*Directions for this task*. Pick the lines holding the string "integer" out of the records and copy them.

START Input data

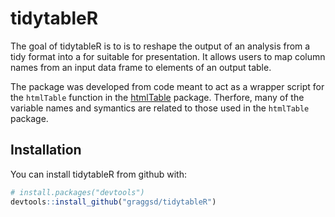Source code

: 
<!-- README.md is generated from README.Rmd. Please edit that file -->
tidytableR
==========

The goal of tidytableR is to is to reshape the output of an analysis from a tidy format into a for suitable for presentation. It allows users to map column names from an input data frame to elements of an output table.

The package was developed from code meant to act as a wrapper script for the `htmlTable` function in the [htmlTable](https://cran.r-project.org/web/packages/htmlTable/index.html) package. Therfore, many of the variable names and symantics are related to those used in the `htmlTable` package.

Installation
------------

You can install tidytableR from github with:

``` r
# install.packages("devtools")
devtools::install_github("graggsd/tidytableR")
```
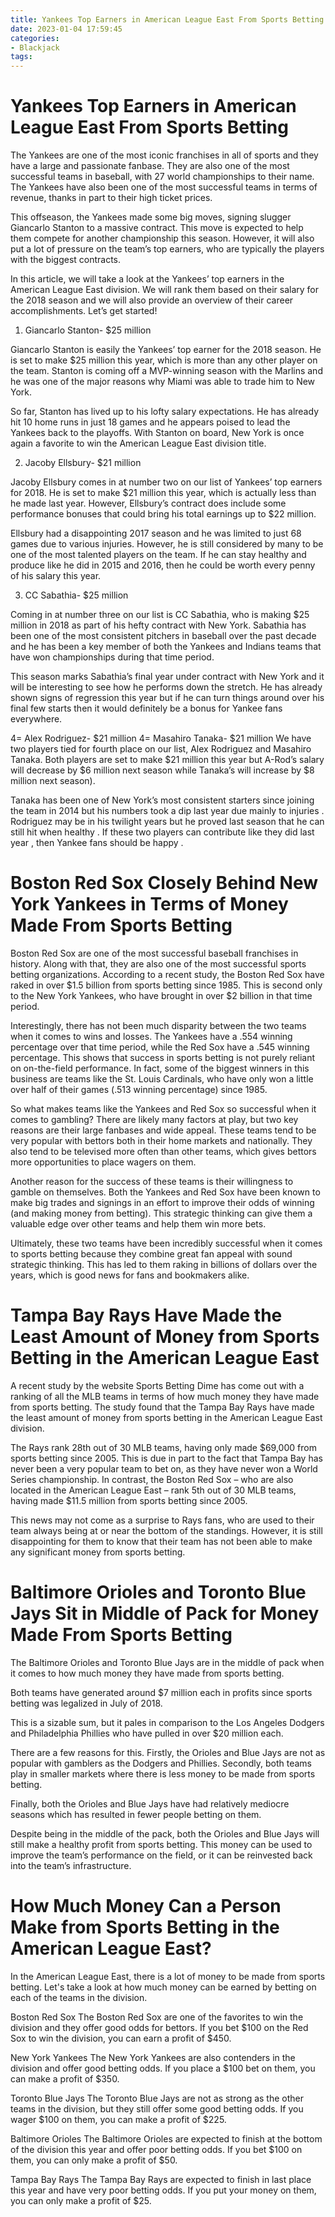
 ```yaml
---
title: Yankees Top Earners in American League East From Sports Betting 
date: 2023-01-04 17:59:45
categories:
- Blackjack
tags:
---
```



#  Yankees Top Earners in American League East From Sports Betting 

The Yankees are one of the most iconic franchises in all of sports and they have a large and passionate fanbase. They are also one of the most successful teams in baseball, with 27 world championships to their name. The Yankees have also been one of the most successful teams in terms of revenue, thanks in part to their high ticket prices. 

This offseason, the Yankees made some big moves, signing slugger Giancarlo Stanton to a massive contract. This move is expected to help them compete for another championship this season. However, it will also put a lot of pressure on the team’s top earners, who are typically the players with the biggest contracts. 

In this article, we will take a look at the Yankees’ top earners in the American League East division. We will rank them based on their salary for the 2018 season and we will also provide an overview of their career accomplishments. Let’s get started! 

1. Giancarlo Stanton- $25 million

Giancarlo Stanton is easily the Yankees’ top earner for the 2018 season. He is set to make $25 million this year, which is more than any other player on the team. Stanton is coming off a MVP-winning season with the Marlins and he was one of the major reasons why Miami was able to trade him to New York. 

So far, Stanton has lived up to his lofty salary expectations. He has already hit 10 home runs in just 18 games and he appears poised to lead the Yankees back to the playoffs. With Stanton on board, New York is once again a favorite to win the American League East division title. 

2. Jacoby Ellsbury- $21 million

Jacoby Ellsbury comes in at number two on our list of Yankees’ top earners for 2018. He is set to make $21 million this year, which is actually less than he made last year. However, Ellsbury’s contract does include some performance bonuses that could bring his total earnings up to $22 million. 

Ellsbury had a disappointing 2017 season and he was limited to just 68 games due to various injuries. However, he is still considered by many to be one of the most talented players on the team. If he can stay healthy and produce like he did in 2015 and 2016, then he could be worth every penny of his salary this year. 

3. CC Sabathia- $25 million

Coming in at number three on our list is CC Sabathia, who is making $25 million in 2018 as part of his hefty contract with New York. Sabathia has been one of the most consistent pitchers in baseball over the past decade and he has been a key member of both the Yankees and Indians teams that have won championships during that time period. 

This season marks Sabathia’s final year under contract with New York and it will be interesting to see how he performs down the stretch. He has already shown signs of regression this year but if he can turn things around over his final few starts then it would definitely be a bonus for Yankee fans everywhere. 

4= Alex Rodriguez- $21 million
4= Masahiro Tanaka- $21 million
We have two players tied for fourth place on our list, Alex Rodriguez and Masahiro Tanaka. Both players are set to make $21 million this year but A-Rod’s salary will decrease by $6 million next season while Tanaka’s will increase by $8 million next season).  

Tanaka has been one of New York’s most consistent starters since joining the team in 2014 but his numbers took a dip last year due mainly to injuries . Rodriguez may be in his twilight years but he proved last season that he can still hit when healthy . If these two players can contribute like they did last year , then Yankee fans should be happy .

#  Boston Red Sox Closely Behind New York Yankees in Terms of Money Made From Sports Betting 

Boston Red Sox are one of the most successful baseball franchises in history. Along with that, they are also one of the most successful sports betting organizations. According to a recent study, the Boston Red Sox have raked in over $1.5 billion from sports betting since 1985. This is second only to the New York Yankees, who have brought in over $2 billion in that time period.

Interestingly, there has not been much disparity between the two teams when it comes to wins and losses. The Yankees have a .554 winning percentage over that time period, while the Red Sox have a .545 winning percentage. This shows that success in sports betting is not purely reliant on on-the-field performance. In fact, some of the biggest winners in this business are teams like the St. Louis Cardinals, who have only won a little over half of their games (.513 winning percentage) since 1985.

So what makes teams like the Yankees and Red Sox so successful when it comes to gambling? There are likely many factors at play, but two key reasons are their large fanbases and wide appeal. These teams tend to be very popular with bettors both in their home markets and nationally. They also tend to be televised more often than other teams, which gives bettors more opportunities to place wagers on them.

Another reason for the success of these teams is their willingness to gamble on themselves. Both the Yankees and Red Sox have been known to make big trades and signings in an effort to improve their odds of winning (and making money from betting). This strategic thinking can give them a valuable edge over other teams and help them win more bets.

Ultimately, these two teams have been incredibly successful when it comes to sports betting because they combine great fan appeal with sound strategic thinking. This has led to them raking in billions of dollars over the years, which is good news for fans and bookmakers alike.

#  Tampa Bay Rays Have Made the Least Amount of Money from Sports Betting in the American League East 

A recent study by the website Sports Betting Dime has come out with a ranking of all the MLB teams in terms of how much money they have made from sports betting. The study found that the Tampa Bay Rays have made the least amount of money from sports betting in the American League East division.

The Rays rank 28th out of 30 MLB teams, having only made $69,000 from sports betting since 2005. This is due in part to the fact that Tampa Bay has never been a very popular team to bet on, as they have never won a World Series championship. In contrast, the Boston Red Sox – who are also located in the American League East – rank 5th out of 30 MLB teams, having made $11.5 million from sports betting since 2005.

This news may not come as a surprise to Rays fans, who are used to their team always being at or near the bottom of the standings. However, it is still disappointing for them to know that their team has not been able to make any significant money from sports betting.

#  Baltimore Orioles and Toronto Blue Jays Sit in Middle of Pack for Money Made From Sports Betting 

The Baltimore Orioles and Toronto Blue Jays are in the middle of pack when it comes to how much money they have made from sports betting.

Both teams have generated around $7 million each in profits since sports betting was legalized in July of 2018.

This is a sizable sum, but it pales in comparison to the Los Angeles Dodgers and Philadelphia Phillies who have pulled in over $20 million each.

There are a few reasons for this. Firstly, the Orioles and Blue Jays are not as popular with gamblers as the Dodgers and Phillies. Secondly, both teams play in smaller markets where there is less money to be made from sports betting.

Finally, both the Orioles and Blue Jays have had relatively mediocre seasons which has resulted in fewer people betting on them.

Despite being in the middle of the pack, both the Orioles and Blue Jays will still make a healthy profit from sports betting. This money can be used to improve the team’s performance on the field, or it can be reinvested back into the team’s infrastructure.

#  How Much Money Can a Person Make from Sports Betting in the American League East?

In the American League East, there is a lot of money to be made from sports betting. Let's take a look at how much money can be earned by betting on each of the teams in the division.

Boston Red Sox
The Boston Red Sox are one of the favorites to win the division and they offer good odds for bettors. If you bet $100 on the Red Sox to win the division, you can earn a profit of $450.

New York Yankees
The New York Yankees are also contenders in the division and offer good betting odds. If you place a $100 bet on them, you can make a profit of $350.

Toronto Blue Jays
The Toronto Blue Jays are not as strong as the other teams in the division, but they still offer some good betting odds. If you wager $100 on them, you can make a profit of $225.

Baltimore Orioles
The Baltimore Orioles are expected to finish at the bottom of the division this year and offer poor betting odds. If you bet $100 on them, you can only make a profit of $50. 

 Tampa Bay Rays 
The Tampa Bay Rays are expected to finish in last place this year and have very poor betting odds. If you put your money on them, you can only make a profit of $25.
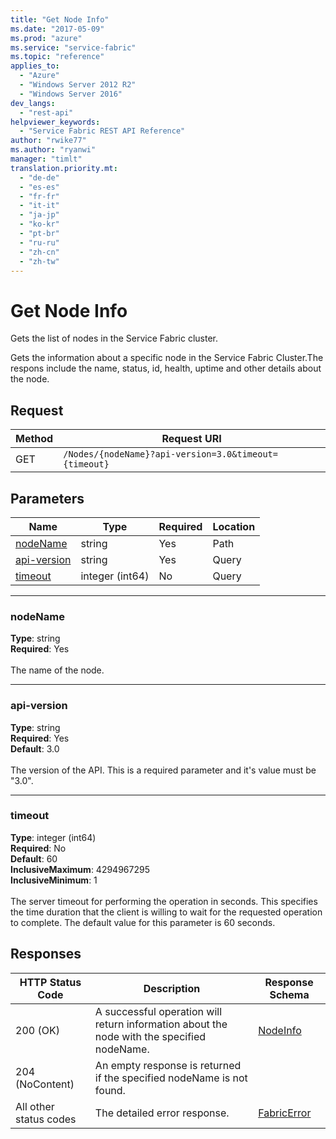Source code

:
 ```yaml
---
title: "Get Node Info"
ms.date: "2017-05-09"
ms.prod: "azure"
ms.service: "service-fabric"
ms.topic: "reference"
applies_to: 
  - "Azure"
  - "Windows Server 2012 R2"
  - "Windows Server 2016"
dev_langs: 
  - "rest-api"
helpviewer_keywords: 
  - "Service Fabric REST API Reference"
author: "rwike77"
ms.author: "ryanwi"
manager: "timlt"
translation.priority.mt: 
  - "de-de"
  - "es-es"
  - "fr-fr"
  - "it-it"
  - "ja-jp"
  - "ko-kr"
  - "pt-br"
  - "ru-ru"
  - "zh-cn"
  - "zh-tw"
---
```

# Get Node Info
Gets the list of nodes in the Service Fabric cluster.

Gets the information about a specific node in the Service Fabric Cluster.The respons include the name, status, id, health, uptime and other details about the node.

## Request
| Method | Request URI |
| ------ | ----------- |
| GET | `/Nodes/{nodeName}?api-version=3.0&timeout={timeout}` |


## Parameters
| Name | Type | Required | Location |
| --- | --- | --- | --- |
| [nodeName](#nodename) | string | Yes | Path |
| [api-version](#api-version) | string | Yes | Query |
| [timeout](#timeout) | integer (int64) | No | Query |

____
### nodeName
__Type__: string <br/>
__Required__: Yes<br/>
<br/>
The name of the node.

____
### api-version
__Type__: string <br/>
__Required__: Yes<br/>
__Default__: 3.0 <br/>
<br/>
The version of the API. This is a required parameter and it's value must be "3.0".

____
### timeout
__Type__: integer (int64) <br/>
__Required__: No<br/>
__Default__: 60 <br/>
__InclusiveMaximum__: 4294967295 <br/>
__InclusiveMinimum__: 1 <br/>
<br/>
The server timeout for performing the operation in seconds. This specifies the time duration that the client is willing to wait for the requested operation to complete. The default value for this parameter is 60 seconds.

## Responses

| HTTP Status Code | Description | Response Schema |
| --- | --- | --- |
| 200 (OK) | A successful operation will return information about the node with the specified nodeName.<br/> | [NodeInfo](sfclient-v56-model-nodeinfo.md) |
| 204 (NoContent) | An empty response is returned if the specified nodeName is not found.<br/> |  |
| All other status codes | The detailed error response.<br/> | [FabricError](sfclient-v56-model-fabricerror.md) |
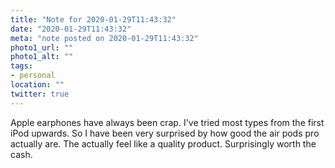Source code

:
 ```yaml
---
title: "Note for 2020-01-29T11:43:32"
date: "2020-01-29T11:43:32"
meta: "note posted on 2020-01-29T11:43:32"
photo1_url: ""
photo1_alt: ""
tags:
- personal
location: ""
twitter: true
---
```

Apple earphones have always been crap. I've tried most types from the first iPod upwards. So I have been very surprised by how good the air pods pro actually are. The actually feel like a quality product. Surprisingly worth the cash.
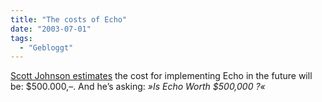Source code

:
 ```yaml
---
title: "The costs of Echo"
date: "2003-07-01"
tags:
  - "Gebloggt"
---
```


[Scott Johnson estimates](http://radio.weblogs.com/0103807/2003/06/30.html#a1828 "The FuzzyBlog :: Scott Johnson's Blog") the cost for implementing Echo in the future will be: $500.000,–. And he’s asking: _»Is Echo Worth $500,000 ?«_
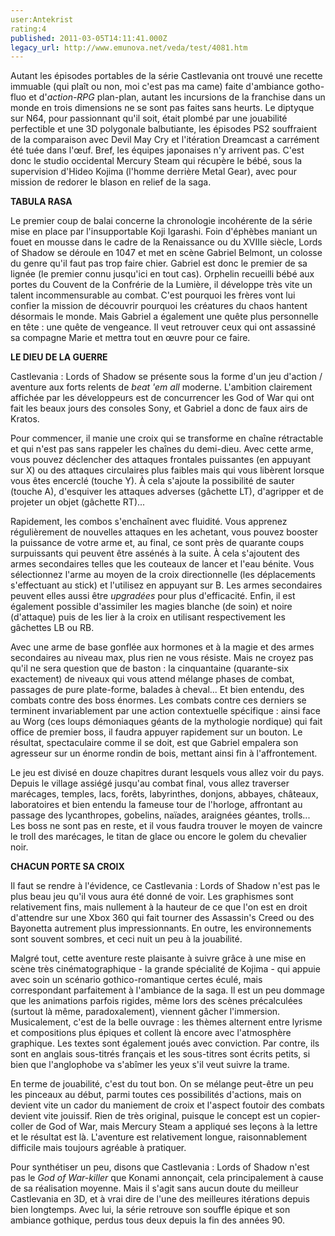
 ```yaml
---
user:Antekrist
rating:4
published: 2011-03-05T14:11:41.000Z
legacy_url: http://www.emunova.net/veda/test/4081.htm
---
```

Autant les épisodes portables de la série Castlevania ont trouvé une recette immuable (qui plaît ou non, moi c'est pas ma came) faite d'ambiance gotho-fluo et d'_action-RPG_ plan-plan, autant les incursions de la franchise dans un monde en trois dimensions ne se sont pas faites sans heurts. Le diptyque sur N64, pour passionnant qu'il soit, était plombé par une jouabilité perfectible et une 3D polygonale balbutiante, les épisodes PS2 souffraient de la comparaison avec Devil May Cry et l'itération Dreamcast a carrément été tuée dans l'œuf. Bref, les équipes japonaises n'y arrivent pas. C'est donc le studio occidental Mercury Steam qui récupère le bébé, sous la supervision d'Hideo Kojima (l'homme derrière Metal Gear), avec pour mission de redorer le blason en relief de la saga.  

  

**TABULA RASA**  

Le premier coup de balai concerne la chronologie incohérente de la série mise en place par l'insupportable Koji Igarashi. Foin d'éphèbes maniant un fouet en mousse dans le cadre de la Renaissance ou du XVIIIe siècle, Lords of Shadow se déroule en 1047 et met en scène Gabriel Belmont, un colosse du genre qu'il faut pas trop faire chier. Gabriel est donc le premier de sa lignée (le premier connu jusqu'ici en tout cas). Orphelin recueilli bébé aux portes du Couvent de la Confrérie de la Lumière, il développe très vite un talent incommensurable au combat. C'est pourquoi les frères vont lui confier la mission de découvrir pourquoi les créatures du chaos hantent désormais le monde. Mais Gabriel a également une quête plus personnelle en tête : une quête de vengeance. Il veut retrouver ceux qui ont assassiné sa compagne Marie et mettra tout en œuvre pour ce faire.  

  

**LE DIEU DE LA GUERRE**  

Castlevania : Lords of Shadow se présente sous la forme d'un jeu d'action / aventure aux forts relents de _beat 'em all_ moderne. L'ambition clairement affichée par les développeurs est de concurrencer les God of War qui ont fait les beaux jours des consoles Sony, et Gabriel a donc de faux airs de Kratos.  

Pour commencer, il manie une croix qui se transforme en chaîne rétractable et qui n'est pas sans rappeler les chaînes du demi-dieu. Avec cette arme, vous pouvez déclencher des attaques frontales puissantes (en appuyant sur X) ou des attaques circulaires plus faibles mais qui vous libèrent lorsque vous êtes encerclé (touche Y). À cela s'ajoute la possibilité de sauter (touche A), d'esquiver les attaques adverses (gâchette LT), d'agripper et de projeter un objet (gâchette RT)...  

Rapidement, les combos s'enchaînent avec fluidité. Vous apprenez régulièrement de nouvelles attaques en les achetant, vous pouvez booster la puissance de votre arme et, au final, ce sont près de quarante coups surpuissants qui peuvent être assénés à la suite. À cela s'ajoutent des armes secondaires telles que les couteaux de lancer et l'eau bénite. Vous sélectionnez l'arme au moyen de la croix directionnelle (les déplacements s'effectuant au stick) et l'utilisez en appuyant sur B. Les armes secondaires peuvent elles aussi être _upgradées_ pour plus d'efficacité. Enfin, il est également possible d'assimiler les magies blanche (de soin) et noire (d'attaque) puis de les lier à la croix en utilisant respectivement les gâchettes LB ou RB.  

Avec une arme de base gonflée aux hormones et à la magie et des armes secondaires au niveau max, plus rien ne vous résiste. Mais ne croyez pas qu'il ne sera question que de baston : la cinquantaine (quarante-six exactement) de niveaux qui vous attend mélange phases de combat, passages de pure plate-forme, balades à cheval... Et bien entendu, des combats contre des boss énormes. Les combats contre ces derniers se terminent invariablement par une action contextuelle spécifique : ainsi face au Worg (ces loups démoniaques géants de la mythologie nordique) qui fait office de premier boss, il faudra appuyer rapidement sur un bouton. Le résultat, spectaculaire comme il se doit, est que Gabriel empalera son agresseur sur un énorme rondin de bois, mettant ainsi fin à l'affrontement.  

Le jeu est divisé en douze chapitres durant lesquels vous allez voir du pays. Depuis le village assiégé jusqu'au combat final, vous allez traverser marécages, temples, lacs, forêts, labyrinthes, donjons, abbayes, châteaux, laboratoires et bien entendu la fameuse tour de l'horloge, affrontant au passage des lycanthropes, gobelins, naïades, araignées géantes, trolls... Les boss ne sont pas en reste, et il vous faudra trouver le moyen de vaincre le troll des marécages, le titan de glace ou encore le golem du chevalier noir.  

  

**CHACUN PORTE SA CROIX**  

Il faut se rendre à l'évidence, ce Castlevania : Lords of Shadow n'est pas le plus beau jeu qu'il vous aura été donné de voir. Les graphismes sont relativement fins, mais nullement à la hauteur de ce que l'on est en droit d'attendre sur une Xbox 360 qui fait tourner des Assassin's Creed ou des Bayonetta autrement plus impressionnants. En outre, les environnements sont souvent sombres, et ceci nuit un peu à la jouabilité.  

Malgré tout, cette aventure reste plaisante à suivre grâce à une mise en scène très cinématographique - la grande spécialité de Kojima - qui appuie avec soin un scénario gothico-romantique certes éculé, mais correspondant parfaitement à l'ambiance de la saga. Il est un peu dommage que les animations parfois rigides, même lors des scènes précalculées (surtout là même, paradoxalement), viennent gâcher l'immersion. Musicalement, c'est de la belle ouvrage : les thèmes alternent entre lyrisme et compositions plus épiques et collent là encore avec l'atmosphère graphique. Les textes sont également joués avec conviction. Par contre, ils sont en anglais sous-titrés français et les sous-titres sont écrits petits, si bien que l'anglophobe va s'abîmer les yeux s'il veut suivre la trame.  

En terme de jouabilité, c'est du tout bon. On se mélange peut-être un peu les pinceaux au début, parmi toutes ces possibilités d'actions, mais on devient vite un cador du maniement de croix et l'aspect foutoir des combats devient vite jouissif. Rien de très original, puisque le concept est un copier-coller de God of War, mais Mercury Steam a appliqué ses leçons à la lettre et le résultat est là. L'aventure est relativement longue, raisonnablement difficile mais toujours agréable à pratiquer.  

Pour synthétiser un peu, disons que Castlevania : Lords of Shadow n'est pas le _God of War-killer_ que Konami annonçait, cela principalement à cause de sa réalisation moyenne. Mais il s'agit sans aucun doute du meilleur Castlevania en 3D, et à vrai dire de l'une des meilleures itérations depuis bien longtemps. Avec lui, la série retrouve son souffle épique et son ambiance gothique, perdus tous deux depuis la fin des années 90\.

END Input data

*Output of the task*.
| [timeout](#timeout) | integer (int64) | No | Query |
__Type__: integer (int64) <br/>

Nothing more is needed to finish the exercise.